薬事ニュース社
オピニオン

>>>土井さん、しっかり頼みますよ<<<
 「今後、『日本先行』型の新薬が出てくることは困難だろう。残念だが行政の責任と重く感じている」。
 先月末に開催された国際商業出版主催の薬業経営セミナーでの医薬品機構・土井脩氏の言葉だ。土井氏の話の趣旨はこう。グローバル新薬の開発戦略としては、①日本先行②米国先行③日米同時の3パターンがあるが、日本で治験を行うと、独自のデータを要求されるという指摘が国内企業からも外資系企業からも出されている。今後も「日本先行」は難しいだろう、云々。
 これまでも製薬企業からは、たびたび「審査期間短縮」や「治験環境整備」の必要性が指摘されていた。「審査期間には製薬企業の持ち時間も含まれている。企業側の努力も必要」などとした厚労省の言い分ももっともではあるが、新薬というメーカーにとっての“命綱”に対する行政との意識の差は、やはり埋め難いものがあったようだ。

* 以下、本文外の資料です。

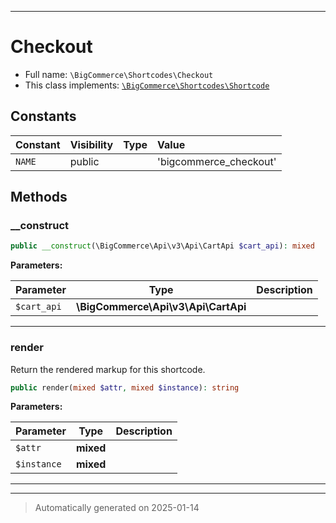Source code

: ***

# Checkout





* Full name: `\BigCommerce\Shortcodes\Checkout`
* This class implements:
[`\BigCommerce\Shortcodes\Shortcode`](./classes/BigCommerce/Shortcodes/Shortcode.md)


## Constants

| Constant | Visibility | Type | Value |
|:---------|:-----------|:-----|:------|
|`NAME`|public| |&#039;bigcommerce_checkout&#039;|


## Methods


### __construct



```php
public __construct(\BigCommerce\Api\v3\Api\CartApi $cart_api): mixed
```








**Parameters:**

| Parameter | Type | Description |
|-----------|------|-------------|
| `$cart_api` | **\BigCommerce\Api\v3\Api\CartApi** |  |





***

### render

Return the rendered markup for this shortcode.

```php
public render(mixed $attr, mixed $instance): string
```








**Parameters:**

| Parameter | Type | Description |
|-----------|------|-------------|
| `$attr` | **mixed** |  |
| `$instance` | **mixed** |  |





***


***
> Automatically generated on 2025-01-14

 同じセミナーでは、マナオクリエーション代表・中川洋氏が、世界のトップ 20 社の規模を基準にすると、「グローバル企業として生き残る国内企業は、武田、アステラスに加えて残り1、2社だろう」と予測した。グローバル規模での新薬開発競争激化という事の深刻さが、ようやく行政にも伝わったということか。もっとも企業からすれば「土井さん、謝るくらいならもっとしっかりやってよ」と文句の 1 つも言ってやりたいところだろう。土井氏の発言が、単なるリップサービスなどではないことを願うばかりである。